And, of course, I don’t have one on the shelf. Need a power supply for a TRS-80 Model II? I got one. Need a power supply for a Ti 99/4A? I got one. But not for this thing. And they want something like $150 for one, and I’m not willing to drop $150 on a PS for a computer that might not work anyway.
So I decided to take a stab at fixing the thing’s power supply.
Power supplies are not complicated beasties, all things considered. I used to repair power supplies for laser scanners, cash registers, and misc. equipment all the time back in the bad old days when I was a technician for a POS company. (No, not POS as piece of s**t, POS as in point of sale equipment)
So I yanked the sucker out. It was indeed dead as the proverbial doornail. So popped off the screws and took off the cover and…
What? Seriously? The damned thing is glued together?
Yeah, they glued everything. Great bloody gobs of rock hard glue or epoxy deliberately gluing the components together to make it damn near impossible to repair. Take a look at this:
That big coil is glued to the capacitors, which in turn are glued to each other. The other coil there is glued to two more capacitors. in the left center you can see another glob of glue where another component was glued to something else. I couldn’t even get the fan connector disconnected until I spent five minutes with an Exacto knife, a small screw driver and a pliers chipping away at the muck to free the connector.
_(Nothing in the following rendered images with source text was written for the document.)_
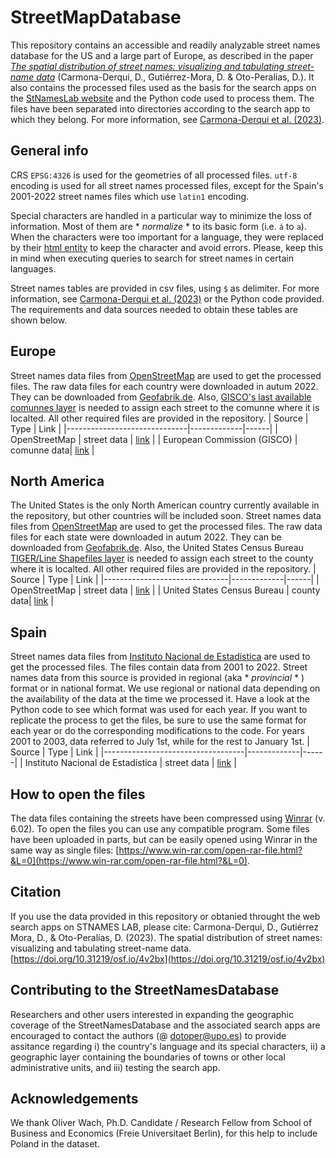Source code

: # StreetMapDatabase

This repository contains an accessible and readily analyzable street names database for the US and a large part of Europe, as described in the paper [*The spatial distribution of street names: visualizing and tabulating street-name data*](https://osf.io/4v2bx/) (Carmona-Derqui, D., Gutiérrez-Mora, D. & Oto-Peralías, D.). It also contains the processed files used as the basis for the search apps on the [StNamesLab website](https://en.stnameslab.com/) and the Python code used to process them. The files have been separated into directories according to the search app to which they belong. For more information, see [Carmona-Derqui et al. (2023)](https://osf.io/4v2bx/).

## General info

CRS `EPSG:4326` is used for the geometries of all processed files. `utf-8` encoding is used for all street names processed files, except for the Spain's 2001-2022 street names files which use `latin1` encoding. 

Special characters are handled in a particular way to minimize the loss of information. Most of them are * *normalize* * to its basic form (i.e. `á` to `a`). When the characters were too important for a language, they were replaced by their [html entity](https://oinam.github.io/entities/) to keep the character and avoid errors. Please, keep this in mind when executing queries to search for street names in certain languages. 

Street names tables are provided in csv files, using `$` as delimiter. For more information, see [Carmona-Derqui et al. (2023)](https://osf.io/4v2bx/) or the Python code provided. The requirements and data sources needed to obtain these tables are shown below.

## Europe

Street names data files from [OpenStreetMap](https://www.openstreetmap.org) are used to get the processed files. The raw data files for each country were downloaded in autum 2022. They can be downloaded from [Geofabrik.de](https://download.geofabrik.de/europe.html). Also, [GISCO's last available comunnes layer](https://ec.europa.eu/eurostat/web/gisco/geodata/reference-data/administrative-units-statistical-units/communes#communes16) is needed to assign each street to the comunne where it is localted. All other required files are provided in the repository.
| Source                       | Type        | Link |
|------------------------------|-------------|------|
| OpenStreetMap                | street data | [link](https://download.geofabrik.de/europe.html) |
| European Commission (GISCO)  | comunne data| [link](https://ec.europa.eu/eurostat/web/gisco/geodata/reference-data/administrative-units-statistical-units/communes#communes16) |

## North America

The United States is the only North American country currently available in the repository, but other countries will be included soon. Street names data files from [OpenStreetMap](https://www.openstreetmap.org) are used to get the processed files. The raw data files for each state were downloaded in autum 2022. They can be downloaded from [Geofabrik.de](https://download.geofabrik.de/north-america/us.html). Also, the United States Census Bureau [TIGER/Line Shapefiles layer](https://www.census.gov/geographies/mapping-files/time-series/geo/tiger-line-file.2022.html#list-tab-BTALRXTZNDNCPWZV4F) is needed to assign each street to the county where it is localted. All other required files are provided in the repository.
| Source                        | Type        | Link |
|-------------------------------|-------------|------|
| OpenStreetMap                 | street data | [link](https://download.geofabrik.de/north-america/us.html) |
| United States Census Bureau   | county data| [link](https://www.census.gov/geographies/mapping-files/time-series/geo/tiger-line-file.2022.html#list-tab-BTALRXTZNDNCPWZV4F) |  

## Spain

Street names data files from [Instituto Nacional de Estadística](https://www.ine.es/ss/Satellite?L=es_ES&c=Page&cid=1259952026632&p=1259952026632&pagename=ProductosYServicios%2FPYSLayout) are used to get the processed files. The files contain data from 2001 to 2022. Street names data from this source is provided in regional (aka * *provincial* * ) format or in national format. We use regional or national data depending on the availability of the data at the time we processed it. Have a look at the Python code to see which format was used for each year. If you want to replicate the process to get the files, be sure to use the same format for each year or do the corresponding modifications to the code. For years 2001 to 2003, data referred to July 1st, while for the rest to January 1st.
| Source | Type | Link |
|-----------------------------------|-------------|------|
| Instituto Nacional de Estadística | street data | [link](https://www.ine.es/ss/Satellite?L=es_ES&c=Page&cid=1259952026632&p=1259952026632&pagename=ProductosYServicios%2FPYSLayout) |

## How to open the files

The data files containing the streets have been compressed using [Winrar](https://www.win-rar.com) (v. 6.02). To open the files you can use any compatible program. Some files have been uploaded in parts, but can be easily opened using Winrar in the same way as single files: [https://www.win-rar.com/open-rar-file.html?&L=0](https://www.win-rar.com/open-rar-file.html?&L=0).

## Citation
If you use the data provided in this repository or obtanied throught the web search apps on STNAMES LAB, please cite:
Carmona-Derqui, D., Gutiérrez Mora, D., & Oto-Peralías, D. (2023). The spatial distribution of street names: visualizing and tabulating street-name data. [https://doi.org/10.31219/osf.io/4v2bx](https://doi.org/10.31219/osf.io/4v2bx)

## Contributing to the StreetNamesDatabase
Researchers and other users interested in expanding the geographic coverage of the StreetNamesDatabase and the associated search apps are encouraged to contact the authors (@ dotoper@upo.es) to provide assitance regarding i) the country's language and its special characters, ii) a geographic layer containing the boundaries of towns or other local administrative units, and iii) testing the search app.

## Acknowledgements
We thank Oliver Wach, Ph.D. Candidate / Research Fellow from School of Business and Economics (Freie Universitaet Berlin), for this help to include Poland in the dataset.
Why would they do this? Someone suggested that they did it to prevent parts from coming loose in shipping. That’s nonsense. This thing is built like an efwording tank, for heaven’s sake. I could drop it off the roof of the house and the only damage would be a slight dent in the heavy steel case it’s in. Gluing down the connectors, maybe that would prevent the connectors from coming loose. But why in the world would you glue capacitors to coils? Or transistors to inductors? The only reason I can think of is to deliberately make the thing virtually impossible to repair so you have to buy a new one.
Now I could go off on a rant about planned obsolescence and manufacturers deliberately making equipment impossible to repair to force you to keep buying new instead of just fixing a broken item, but I will refrain from that. At least for now. Perhaps at some future date when I feel in the mood for a good rant I’ll delve into that.
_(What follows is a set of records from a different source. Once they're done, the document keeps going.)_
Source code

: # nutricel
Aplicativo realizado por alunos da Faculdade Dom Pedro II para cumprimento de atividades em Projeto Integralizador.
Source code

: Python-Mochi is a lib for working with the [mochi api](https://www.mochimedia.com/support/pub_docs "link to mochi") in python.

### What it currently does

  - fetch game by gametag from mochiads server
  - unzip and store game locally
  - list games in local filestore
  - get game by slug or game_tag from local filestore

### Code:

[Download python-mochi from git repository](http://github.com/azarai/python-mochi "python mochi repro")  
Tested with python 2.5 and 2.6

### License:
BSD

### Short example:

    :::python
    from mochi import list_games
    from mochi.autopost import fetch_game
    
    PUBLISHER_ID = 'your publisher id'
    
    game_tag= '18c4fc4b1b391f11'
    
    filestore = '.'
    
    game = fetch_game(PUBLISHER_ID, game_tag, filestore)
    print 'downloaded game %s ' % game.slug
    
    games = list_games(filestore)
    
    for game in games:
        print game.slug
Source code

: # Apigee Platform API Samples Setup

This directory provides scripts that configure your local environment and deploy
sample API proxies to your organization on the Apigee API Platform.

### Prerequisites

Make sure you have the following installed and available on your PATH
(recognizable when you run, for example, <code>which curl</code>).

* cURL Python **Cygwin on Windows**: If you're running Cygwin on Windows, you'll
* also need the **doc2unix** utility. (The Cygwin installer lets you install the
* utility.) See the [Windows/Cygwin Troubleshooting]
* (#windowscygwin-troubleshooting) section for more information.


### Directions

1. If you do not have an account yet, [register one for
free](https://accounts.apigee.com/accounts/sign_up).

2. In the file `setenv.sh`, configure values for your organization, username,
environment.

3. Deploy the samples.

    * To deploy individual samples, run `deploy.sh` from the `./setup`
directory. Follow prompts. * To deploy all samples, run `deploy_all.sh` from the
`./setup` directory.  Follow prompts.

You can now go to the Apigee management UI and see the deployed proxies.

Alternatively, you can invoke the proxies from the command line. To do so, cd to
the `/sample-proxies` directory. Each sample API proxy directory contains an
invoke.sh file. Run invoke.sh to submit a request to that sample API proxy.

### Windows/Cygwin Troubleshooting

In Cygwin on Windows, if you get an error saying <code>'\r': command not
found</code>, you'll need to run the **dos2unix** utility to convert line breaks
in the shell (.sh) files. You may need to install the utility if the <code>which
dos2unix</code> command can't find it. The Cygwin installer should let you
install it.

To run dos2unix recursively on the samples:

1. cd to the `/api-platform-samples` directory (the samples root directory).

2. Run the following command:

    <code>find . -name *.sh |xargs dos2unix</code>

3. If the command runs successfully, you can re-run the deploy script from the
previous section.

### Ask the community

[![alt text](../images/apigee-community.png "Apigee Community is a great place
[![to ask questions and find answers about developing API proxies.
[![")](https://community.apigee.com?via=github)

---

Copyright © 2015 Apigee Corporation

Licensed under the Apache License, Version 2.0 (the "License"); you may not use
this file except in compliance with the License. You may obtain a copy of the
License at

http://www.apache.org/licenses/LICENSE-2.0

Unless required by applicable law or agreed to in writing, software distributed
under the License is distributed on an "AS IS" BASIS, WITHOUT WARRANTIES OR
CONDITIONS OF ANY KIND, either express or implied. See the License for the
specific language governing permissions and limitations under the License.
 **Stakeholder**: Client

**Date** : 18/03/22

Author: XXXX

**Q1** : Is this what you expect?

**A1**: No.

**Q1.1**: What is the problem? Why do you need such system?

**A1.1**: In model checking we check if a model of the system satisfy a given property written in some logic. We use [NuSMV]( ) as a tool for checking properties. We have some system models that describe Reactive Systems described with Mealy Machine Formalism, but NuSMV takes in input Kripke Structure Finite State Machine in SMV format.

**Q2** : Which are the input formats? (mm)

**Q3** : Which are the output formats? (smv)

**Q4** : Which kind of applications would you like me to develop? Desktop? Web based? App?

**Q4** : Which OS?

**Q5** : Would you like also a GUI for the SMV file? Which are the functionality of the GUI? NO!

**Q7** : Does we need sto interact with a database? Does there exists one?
So what did I do? Ordered a new power supply, of course. It’s the only way I can fully test the stupid thing, and if it does still work, which I suspect it does, I’ll need one anyway.
Growing Lettuce. In December.
So we have this sort of small, portable green house thingie that we use in the early spring for starting seeds before the weather is nice enough to plant stuff outside. Last spring we upgraded a bit, adding a heating pad and grow lights so we could keep it in the basement instead of having to move all the furniture around in the living room to make space for it in front of the windows. That worked out quite well, by the way.
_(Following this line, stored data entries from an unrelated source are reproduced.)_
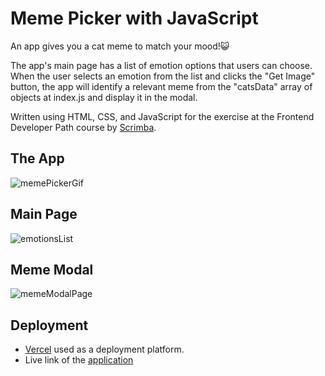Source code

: # Meme Picker with JavaScript

An app gives you a cat meme to match your mood!😺 </br> 
 
The app's main page has a list of emotion options that users can choose. When the user selects an emotion from the list and clicks the "Get Image" button, the app will identify a relevant meme from the "catsData" array of objects at index.js and display it in the modal.

Written using HTML, CSS, and JavaScript for the exercise at the Frontend Developer Path course by [Scrimba](https://scrimba.com/). 

## The App

![memePickerGif](https://user-images.githubusercontent.com/63050857/201980429-1b849334-4764-4f3c-a0b1-daeedd476f61.gif)


## Main Page 

![emotionsList](https://user-images.githubusercontent.com/63050857/202438339-cac25555-1e08-49df-b9ad-9441fb063dd7.png)


## Meme Modal

![memeModalPage](https://user-images.githubusercontent.com/63050857/202438424-acd8cf40-983c-4903-bbcf-2fe02d4e6ef6.png)


## Deployment

* [Vercel](https://vercel.com/dashboard) used as a deployment platform. </br>
* Live link of the [application](https://meme-picker-with-js.vercel.app/)


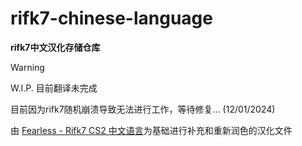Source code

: # rifk7-chinese-language

**rifk7中文汉化存储仓库**

> [!WARNING]
> W.I.P. 目前翻译未完成
> 
> 目前因为rifk7随机崩溃导致无法进行工作，等待修复... (12/01/2024)

由 [Fearless - Rifk7 CS2 中文语言](https://rifk7.com/index.php?threads/rifk7-cs2-%E4%B8%AD%E6%96%87%E8%AF%AD%E8%A8%80.874/)为基础进行补充和重新润色的汉化文件
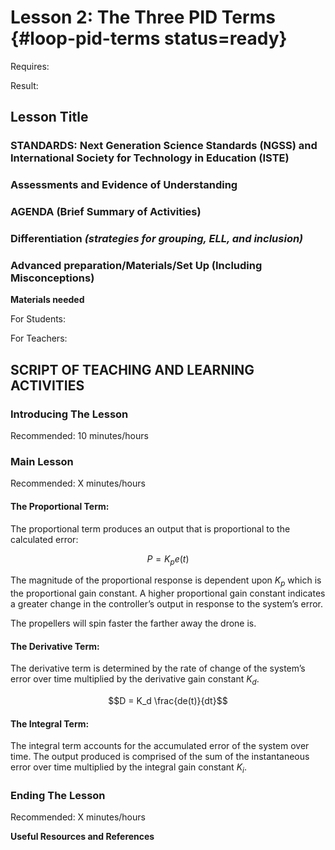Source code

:# Lesson 2: The Three PID Terms {#loop-pid-terms status=ready}

<div class='requirements' markdown='1'>

Requires: 

Result: 

</div>

## Lesson Title


### STANDARDS: Next Generation Science Standards (NGSS) and International Society for Technology in Education (ISTE)



### Assessments and Evidence of Understanding


### AGENDA (Brief Summary of Activities)


### Differentiation _(strategies for grouping, ELL, and inclusion)_


### Advanced preparation/Materials/Set Up (Including Misconceptions)

**Materials needed**

For Students:

For Teachers:


## SCRIPT OF TEACHING AND LEARNING ACTIVITIES


### Introducing The Lesson

Recommended: 10 minutes/hours


### Main Lesson

Recommended: X minutes/hours


#### The Proportional Term:

The proportional term produces an output that is proportional to the calculated error:

$$ P = K_pe(t)$$

The magnitude of the proportional response is dependent upon $K_p$ which is the proportional gain constant. A higher proportional gain constant indicates a greater change in the controller’s output in response to the system’s error.

The propellers will spin faster the farther away the drone is. 

#### The Derivative Term: 

The derivative term is determined by the rate of change of the system’s error over time multiplied by the derivative gain constant $K_d$. 

$$D = K_d \frac{de(t)}{dt}$$

#### The Integral Term: 

The integral term accounts for the accumulated error of the system over time. The output produced is comprised of the sum of the instantaneous error over time multiplied by the integral gain constant $K_i$.



### Ending The Lesson

Recommended: X minutes/hours


**Useful Resources and References**

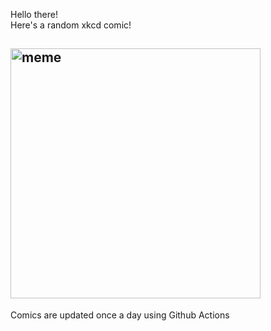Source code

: Hello there! <br>Here's a random xkcd comic!<br>
## <img src="https://imgs.xkcd.com/comics/d65536.png" alt="meme" width="400"/><br>
Comics are updated once a day using Github Actions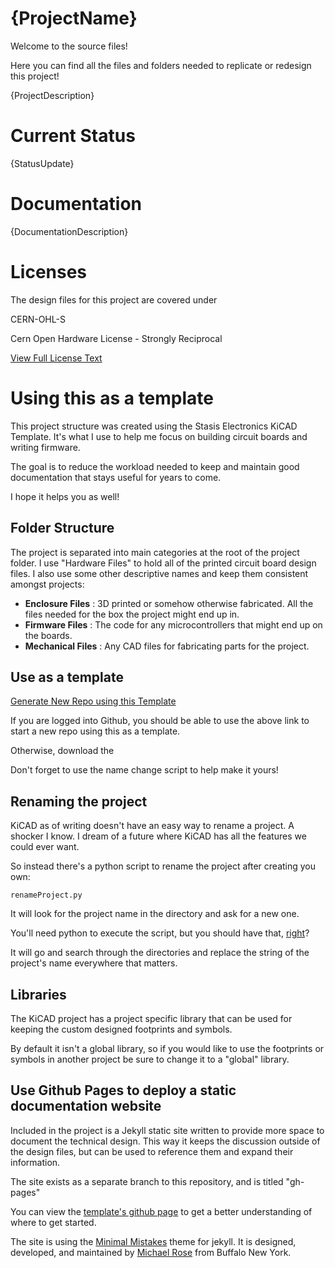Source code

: # {ProjectName}

Welcome to the source files!

Here you can find all the files and folders needed to replicate or redesign this project!

{ProjectDescription}

# Current Status

{StatusUpdate}

# Documentation

{DocumentationDescription}

# Licenses

The design files for this project are covered under 

CERN-OHL-S

Cern Open Hardware License - Strongly Reciprocal

[View Full License Text](https://ohwr.org/cern_ohl_s_v2.pdf)

# Using this as a template

This project structure was created using the Stasis Electronics KiCAD Template. It's what I use to help me focus on building circuit boards and writing firmware. 

The goal is to reduce the workload needed to keep and maintain good documentation that stays useful for years to come.

I hope it helps you as well!

## Folder Structure

The project is separated into main categories at the root of the project folder. I use "Hardware Files" to hold all of the printed circuit board design files. I also use some other descriptive names and keep them consistent amongst projects:

- **Enclosure Files** : 3D printed or somehow otherwise fabricated. All the files needed for the box the project might end up in.
- **Firmware Files** : The code for any microcontrollers that might end up on the boards. 
- **Mechanical Files** : Any CAD files for fabricating parts for the project. 

## Use as a template

[Generate New Repo using this Template](https://github.com/stasiselectronics/KiCAD-Project-Template/generate)

If you are logged into Github, you should be able to use the above link to start a new repo using this as a template. 

Otherwise, download the 

Don't forget to use the name change script to help make it yours!

## Renaming the project

KiCAD as of writing doesn't have an easy way to rename a project. A shocker I know. I dream of a future where KiCAD has all the features we could ever want. 

So instead there's a python script to rename the project after creating you own:

    renameProject.py

It will look for the project name in the directory and ask for a new one.

You'll need python to execute the script, but you should have that, [right](https://www.python.org/)?

It will go and search through the directories and replace the string of the project's name everywhere that matters. 

## Libraries

The KiCAD project has a project specific library that can be used for keeping the custom designed footprints and symbols.

By default it isn't a global library, so if you would like to use the footprints or symbols in another project be sure to change it to a "global" library.


## Use Github Pages to deploy a static documentation website

Included in the project is a Jekyll static site written to provide more space to document the technical design. This way it keeps the discussion outside of the design files, but can be used to reference them and expand their information.

The site exists as a separate branch to this repository, and is titled "gh-pages"

You can view the [template's github page](https://stasiselectronics.github.io/KiCAD-Project-Template/) to get a better understanding of where to get started.

The site is using the [Minimal Mistakes](https://mmistakes.github.io/minimal-mistakes/about/) theme for jekyll. It is designed, developed, and maintained by [Michael Rose](https://mademistakes.com/about/) from Buffalo New York.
So MrsGF and I got to thinking, we have this green house, we have grow lights, we have that heater, and we have lettuce seed left over, so why not try growing lettuce down in the basement?
So we did. And well, damn, it seems to be working. Within just a few days of setting it all up and planting some lettuce seed in a few pots with some potting mix, dozens and dozens of little lettuce plants popped up.
Hopefully in another week or two they’ll be big enough that we can have some fresh lettuce.
And A New Radio Receiver
On the electronics front I just got this little beastie in a couple of weeks ago, a Mlahit software defined radio receiver. SDRs have been around for years now but I’ve never had one before because I frankly wasn’t all that interested in them. I have enough old fashioned analog radios or hybrid radios to play with to want to dabble with these things as well. But I’ve been curious about these things for a long time so I saw this one and it looked reasonably good and the price was fairly cheap so I bought one on impulse. I haven’t had time to do more than play with it a bit. sometime in the next week I’ll have time to take a closer look at it and I’ll talk more about it then.
Solar Update
The solar power project has been … Interesting? Oh, nothing has gone wrong with the equipment. It’s still working exactly as it is supposed to. What’s interesting is that our electric bill has been literally cut in half ever since we put the system in, even though we haven’t used it that much. It’s been so cloudy here the last few weeks that we haven’t even been able to use it at all for several weeks now. So I haven’t even had the system switched on except for a few days in November.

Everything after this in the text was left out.